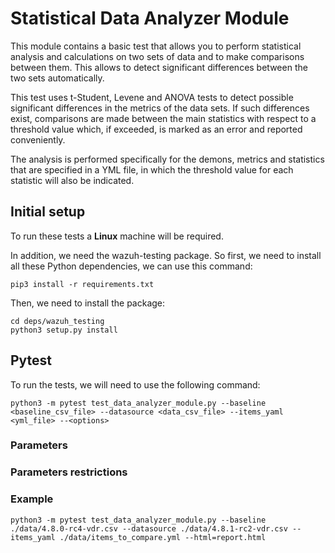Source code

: # Statistical Data Analyzer Module

This module contains a basic test that allows you to perform statistical analysis and calculations on two sets of data and to make comparisons between them. This allows to detect significant differences between the two sets automatically.

This test uses t-Student, Levene and ANOVA tests to detect possible significant differences in the metrics of the data sets. If such differences exist, comparisons are made between the main statistics with respect to a threshold value which, if exceeded, is marked as an error and reported conveniently.

The analysis is performed specifically for the demons, metrics and statistics that are specified in a YML file, in which the threshold value for each statistic will also be indicated.

## Initial setup

To run these tests a **Linux** machine will be required.

In addition, we need the wazuh-testing package. So first, we need to install all these Python dependencies, we can use this command:

```console
pip3 install -r requirements.txt
```

Then, we need to install the package:

```console
cd deps/wazuh_testing
python3 setup.py install
```

## Pytest

To run the tests, we will need to use the following command:

```console
python3 -m pytest test_data_analyzer_module.py --baseline <baseline_csv_file> --datasource <data_csv_file> --items_yaml <yml_file> --<options>
```

### Parameters



### Parameters restrictions



### Example

```console
python3 -m pytest test_data_analyzer_module.py --baseline ./data/4.8.0-rc4-vdr.csv --datasource ./data/4.8.1-rc2-vdr.csv --items_yaml ./data/items_to_compare.yml --html=report.html
```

▸ **WHAT IS EXPECTED**:
Type the entries again verbatim. Drop the images.

▸ **THE COMPLETED TASK**:
Source code

: # Statistical Data Analyzer Module

This module contains a basic test that allows you to perform statistical analysis and calculations on two sets of data and to make comparisons between them. This allows to detect significant differences between the two sets automatically.

This test uses t-Student, Levene and ANOVA tests to detect possible significant differences in the metrics of the data sets. If such differences exist, comparisons are made between the main statistics with respect to a threshold value which, if exceeded, is marked as an error and reported conveniently.

The analysis is performed specifically for the demons, metrics and statistics that are specified in a YML file, in which the threshold value for each statistic will also be indicated.

## Initial setup

To run these tests a **Linux** machine will be required.

In addition, we need the wazuh-testing package. So first, we need to install all these Python dependencies, we can use this command:

```console
pip3 install -r requirements.txt
```

Then, we need to install the package:

```console
cd deps/wazuh_testing
python3 setup.py install
```

## Pytest

To run the tests, we will need to use the following command:

```console
python3 -m pytest test_data_analyzer_module.py --baseline <baseline_csv_file> --datasource <data_csv_file> --items_yaml <yml_file> --<options>
```

### Parameters



### Parameters restrictions



### Example

```console
python3 -m pytest test_data_analyzer_module.py --baseline ./data/4.8.0-rc4-vdr.csv --datasource ./data/4.8.1-rc2-vdr.csv --items_yaml ./data/items_to_compare.yml --html=report.html
```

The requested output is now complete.